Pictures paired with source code
+++
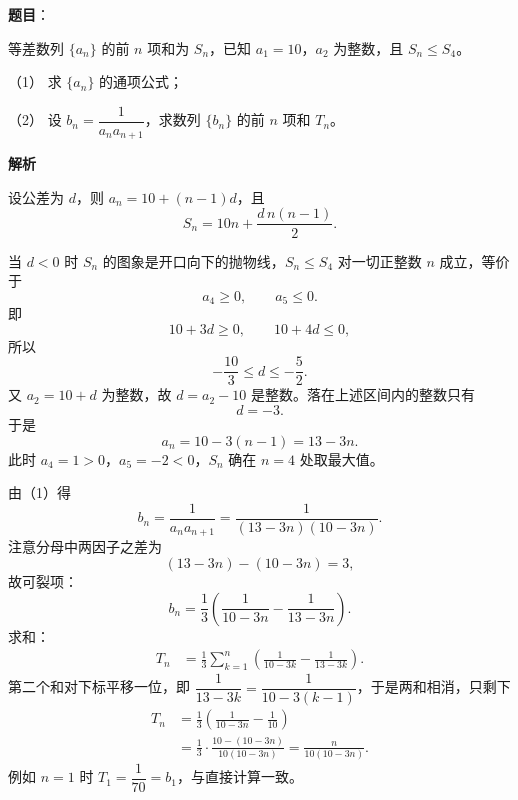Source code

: \begin{answer}

\textbf{题目}：

等差数列 $\{a_n\}$ 的前 $n$ 项和为 $S_n$，已知 $a_1=10$，$a_2$ 为整数，且 $S_n\leqslant S_4$。

（1） 求 $\{a_n\}$ 的通项公式；

（2） 设 $b_n=\dfrac{1}{a_na_{n+1}}$，求数列 $\{b_n\}$ 的前 $n$ 项和 $T_n$。

\textbf{解析}

设公差为 $d$，则 $a_n=10+(n-1)d$，且
\nopagebreak[4]
\[S_n=10n+\frac{d\,n(n-1)}{2}.\]


当 $d<0$ 时 $S_n$ 的图象是开口向下的抛物线，$S_n\leqslant S_4$ 对一切正整数 $n$ 成立，等价于
\nopagebreak[4]
\[a_4\geqslant0,\qquad a_5\leqslant0.\]
即
\nopagebreak[4]
\[10+3d\geqslant0,\qquad 10+4d\leqslant0,\]
所以
\nopagebreak[4]
\[-\frac{10}{3}\leqslant d\leqslant-\frac52.\]
又 $a_2=10+d$ 为整数，故 $d=a_2-10$ 是整数。落在上述区间内的整数只有
\nopagebreak[4]
\[d=-3.\]
于是
\nopagebreak[4]
\[a_n=10-3(n-1)=13-3n.\]
此时 $a_4=1>0$，$a_5=-2<0$，$S_n$ 确在 $n=4$ 处取最大值。


由（1）得
\nopagebreak[4]
\[b_n=\frac{1}{a_na_{n+1}}=\frac{1}{(13-3n)(10-3n)}.\]
注意分母中两因子之差为
\nopagebreak[4]
\[(13-3n)-(10-3n)=3,\]
故可裂项：
\nopagebreak[4]
\[b_n=\frac13\left(\frac{1}{10-3n}-\frac{1}{13-3n}\right).\]
求和：
\nopagebreak[4]
\[\begin{aligned}
T_n&=\frac13\sum_{k=1}^{n}\left(\frac{1}{10-3k}-\frac{1}{13-3k}\right).
\end{aligned}\]
第二个和对下标平移一位，即 $\dfrac{1}{13-3k}=\dfrac{1}{10-3(k-1)}$，于是两和相消，只剩下
\nopagebreak[4]
\[\begin{aligned}
T_n&=\frac13\left(\frac{1}{10-3n}-\frac{1}{10}\right)\\
&=\frac13\cdot\frac{10-(10-3n)}{10(10-3n)}
=\frac{n}{10(10-3n)}.
\end{aligned}\]
例如 $n=1$ 时 $T_1=\dfrac{1}{70}=b_1$，与直接计算一致。



\end{answer}
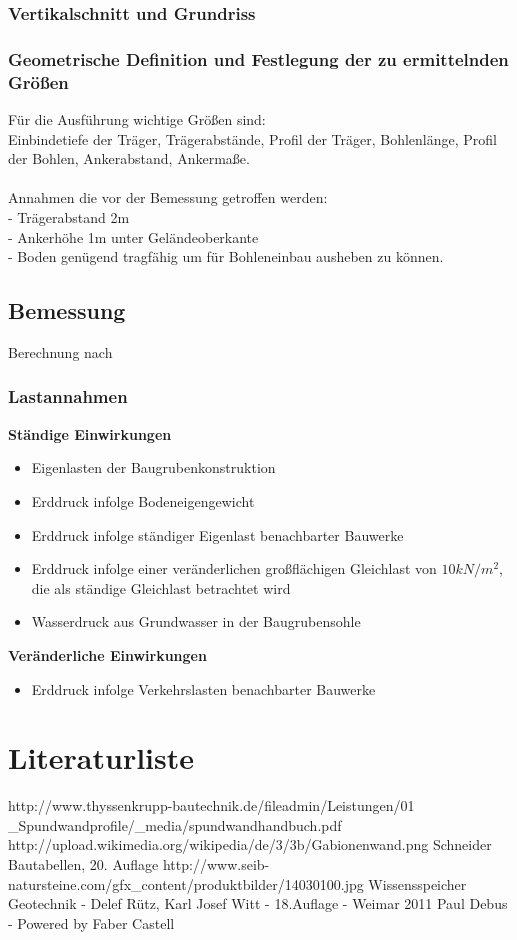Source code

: \documentclass[11pt,fleqn,a4paper,halfparskip]{article}
\begin{document}
\subsubsection{Vertikalschnitt und Grundriss}
\subsubsection{Geometrische Definition und Festlegung der zu ermittelnden Größen}
Für die Ausführung wichtige Größen sind:\\
 Einbindetiefe der Träger, Trägerabstände, Profil der Träger, Bohlenlänge, Profil der Bohlen, Ankerabstand, Ankermaße. \\
\\
Annahmen die vor der Bemessung getroffen werden: \\
- Trägerabstand 2m\\
- Ankerhöhe 1m unter Geländeoberkante\\
- Boden genügend tragfähig um für Bohleneinbau ausheben zu können.
\newpage
\subsection{Bemessung}
Berechnung nach \cite[S.137ff]{wsp}
\subsubsection{Lastannahmen}
\textbf{Ständige Einwirkungen}
\begin{itemize}
\item Eigenlasten der Baugrubenkonstruktion
\item Erddruck infolge Bodeneigengewicht
\item Erddruck infolge ständiger Eigenlast benachbarter Bauwerke
\item Erddruck infolge einer veränderlichen großflächigen Gleichlast von $10kN/m^2$, die als ständige Gleichlast betrachtet wird
\item Wasserdruck aus Grundwasser in der Baugrubensohle
\end{itemize}
\textbf{Veränderliche Einwirkungen}
\begin{itemize}
\item Erddruck infolge Verkehrslasten benachbarter Bauwerke
\end{itemize}

\newpage
\listoffigures
\newpage
\section{Literaturliste}
\begin{thebibliography}{9}
http://www.thyssenkrupp-bautechnik.de/fileadmin/Leistungen/01 \_Spundwandprofile/\_media/spundwandhandbuch.pdf
 http://upload.wikimedia.org/wikipedia/de/3/3b/Gabionenwand.png
 Schneider Bautabellen, 20. Auflage
 http://www.seib-natursteine.com/gfx\_content/produktbilder/14030100.jpg
 Wissensspeicher Geotechnik - Delef Rütz, Karl Josef Witt - 18.Auflage - Weimar 2011
 Paul Debus - Powered by Faber Castell
\end{thebibliography}
\end{document}
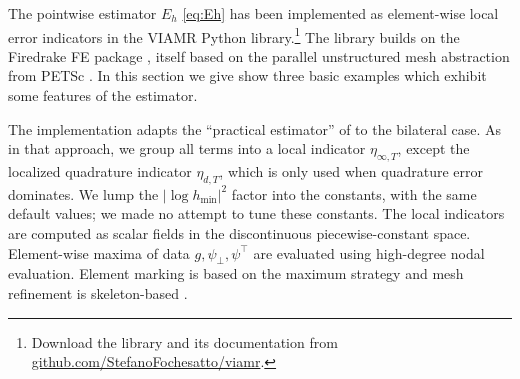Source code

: \documentclass[12pt]{amsart}
\numberwithin{equation}{section}
\theoremstyle{plain}
\theoremstyle{definition}
\theoremstyle{remark}
\newcommand{\psilo}{\psi_\bot}
\newcommand{\psiup}{\psi^\top}
\begin{document}
The pointwise estimator $E_h$ \eqref{eq:Eh} has been implemented as element-wise local error indicators \cite{BangerthRannacher2003,Siebert2011} in the VIAMR Python library.\footnote{Download the library and its documentation from \href{https://github.com/StefanoFochesatto/viamr}{github.com/StefanoFochesatto/viamr}.}  The library builds on the Firedrake FE package \cite{Rathgeberetal2016}, itself based on the parallel unstructured mesh abstraction from PETSc \cite{Langeetal2016}.  In this section we give show three basic examples which exhibit some features of the estimator.

The implementation adapts the ``practical estimator'' of \cite[equation (7.1)]{NSV03} to the bilateral case.  As in that approach, we group all terms into a local indicator $\eta_{\infty,T}$, except the localized quadrature indicator $\eta_{d,T}$, which is only used when quadrature error dominates.  We lump the $|\log h_{\min}|^2$ factor into the constants, with the same default values; we made no attempt to tune these constants.  The local indicators are computed as scalar fields in the discontinuous piecewise-constant space.  Element-wise maxima of data $g,\psilo,\psiup$ are evaluated using high-degree nodal evaluation.  Element marking is based on the maximum strategy \cite{Siebert2011} and mesh refinement is skeleton-based \cite{PlazaCarey2000}.
\end{document}
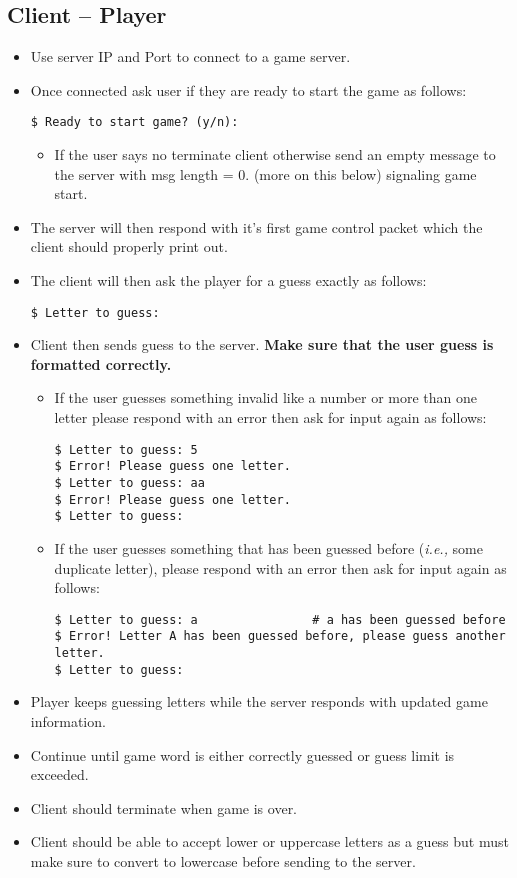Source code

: \documentclass[12pt]{article}
\begin{document}
\subsection{Client -- Player}\label{subsec:client--Player}
\begin{itemize}
\item Use server IP and Port to connect to a game server.
\item Once connected ask user if they are ready to start the game as follows:
\begin{verbatim}
$ Ready to start game? (y/n): 
\end{verbatim}
\begin{itemize}
\item If the user says no terminate client otherwise send an empty message to the
server with msg length = 0. (more on this below) signaling game start.
\end{itemize}
\item The server will then respond with it’s first game control packet which the client should
properly print out.
\item The client will then ask the player for a guess exactly as follows:
\begin{verbatim}
$ Letter to guess:  
\end{verbatim}
\item Client then sends guess to the server.
{\bf Make sure that the user guess is formatted correctly.}
\begin{itemize}
\item If the user guesses something invalid like a number or more than one letter
please respond with an error then ask for input again as follows:
\begin{verbatim}
$ Letter to guess: 5
$ Error! Please guess one letter.
$ Letter to guess: aa
$ Error! Please guess one letter.
$ Letter to guess:
\end{verbatim}
\item If the user guesses something that has been guessed before ({\it i.e.,} some duplicate letter), please respond with an error then ask for input again as follows:
\begin{verbatim}
$ Letter to guess: a                # a has been guessed before
$ Error! Letter A has been guessed before, please guess another letter.
$ Letter to guess:
\end{verbatim}
\end{itemize}
\item Player keeps guessing letters while the server responds with updated game information.
\item Continue until game word is either correctly guessed or guess limit is exceeded.
\item Client should terminate when game is over.
\item Client should be able to accept lower or uppercase letters as a guess but must make
sure to convert to lowercase before sending to the server.
\end{itemize}
\end{document}
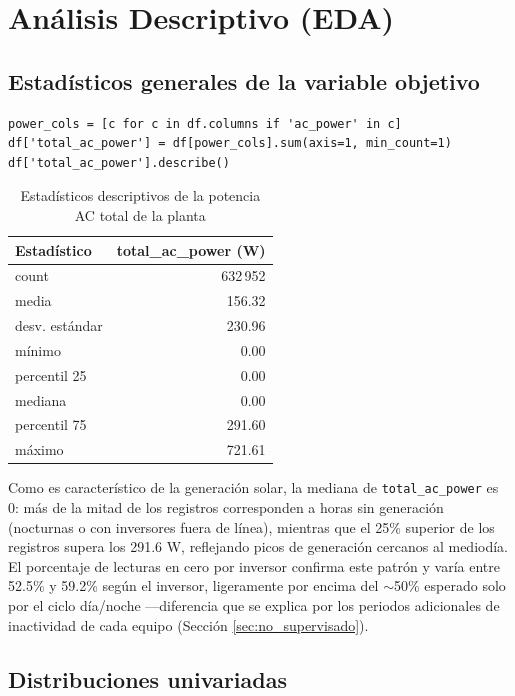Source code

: \section{Análisis Descriptivo (EDA)}
\label{sec:descriptivo}

\subsection*{Estadísticos generales de la variable objetivo}

\begin{verbatim}
power_cols = [c for c in df.columns if 'ac_power' in c]
df['total_ac_power'] = df[power_cols].sum(axis=1, min_count=1)
df['total_ac_power'].describe()
\end{verbatim}

\begin{table}[H]
\centering
\begin{tabular}{lr}
\toprule
\textbf{Estadístico} & \textbf{total\_ac\_power (W)} \\
\midrule
count & 632\,952 \\
media & 156.32 \\
desv. estándar & 230.96 \\
mínimo & 0.00 \\
percentil 25 & 0.00 \\
mediana & 0.00 \\
percentil 75 & 291.60 \\
máximo & 721.61 \\
\bottomrule
\end{tabular}
\caption{Estadísticos descriptivos de la potencia AC total de la planta}
\end{table}

Como es característico de la generación solar, la mediana de \texttt{total\_ac\_power} es 0: más de la mitad de los registros corresponden a horas sin generación (nocturnas o con inversores fuera de línea), mientras que el 25\% superior de los registros supera los 291.6 W, reflejando picos de generación cercanos al mediodía. El porcentaje de lecturas en cero por inversor confirma este patrón y varía entre 52.5\% y 59.2\% según el inversor, ligeramente por encima del $\sim$50\% esperado solo por el ciclo día/noche —diferencia que se explica por los periodos adicionales de inactividad de cada equipo (Sección \ref{sec:no_supervisado}).

\subsection*{Distribuciones univariadas}

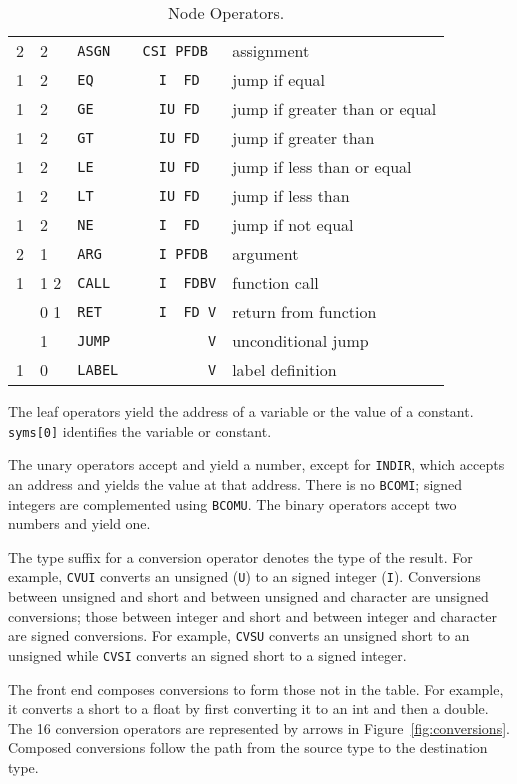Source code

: \begin{table}
\begin{center}
\begin{tabular}{lllll}
 2	& 2	& \tt ASGN	& \verb|CSI PFDB |	& assignment \\
 1	& 2	& \tt EQ	& \verb|  I  FD  |	& jump if equal \\
 1	& 2	& \tt GE	& \verb|  IU FD  |	& jump if greater than or equal \\
 1	& 2	& \tt GT	& \verb|  IU FD  |	& jump if greater than \\
 1	& 2	& \tt LE	& \verb|  IU FD  |	& jump if less than or equal \\
 1	& 2	& \tt LT	& \verb|  IU FD  |	& jump if less than \\
 1	& 2	& \tt NE	& \verb|  I  FD  |	& jump if not equal \\[1.5ex]

 2	& 1	& \tt ARG	& \verb|  I PFDB |	& argument \\
 1	& 1 2	& \tt CALL	& \verb|  I  FDBV|	& function call \\
	& 0 1	& \tt RET	& \verb|  I  FD V|	& return from function \\[1.5ex]

  	& 1	& \tt JUMP	& \verb|        V|	& unconditional jump \\
 1	& 0	& \tt LABEL	& \verb|        V|	& label definition \\
\end{tabular}
\end{center}
\caption{Node Operators.\label{dags:op-table}}
\end{table}

The leaf operators yield the address of a variable or the value of a
constant. \verb|syms[0]| identifies the variable or constant.

The unary operators accept and yield a number, except for \verb|INDIR|,
which accepts an address and yields the value at that address.
There is no \verb|BCOMI|; signed integers are complemented using
\verb|BCOMU|. The binary operators accept two numbers and yield one.

The type suffix for a conversion operator denotes the type of the
result.  For example, \verb|CVUI| converts an unsigned (\verb|U|) to an
signed integer (\verb|I|).  Conversions between unsigned and short and
between unsigned and character are unsigned conversions; those between
integer and short and between integer and character are signed
conversions.  For example, \verb|CVSU| converts an unsigned short to an
unsigned while \verb|CVSI| converts an signed short to a signed
integer.

The front end composes conversions to form those not in the table.
For example, it converts a short to a float by first
converting it to an int and then a double.  The 16
conversion operators are represented by arrows in Figure~\ref{fig:conversions}.
Composed conversions follow the path from the source
type to the destination type.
+++
Which of the lines above carry the string "converts"? Pick them out and copy them.

result.  For example, \verb|CVUI| converts an unsigned (\verb|U|) to an
conversions.  For example, \verb|CVSU| converts an unsigned short to an
unsigned while \verb|CVSI| converts an signed short to a signed
For example, it converts a short to a float by first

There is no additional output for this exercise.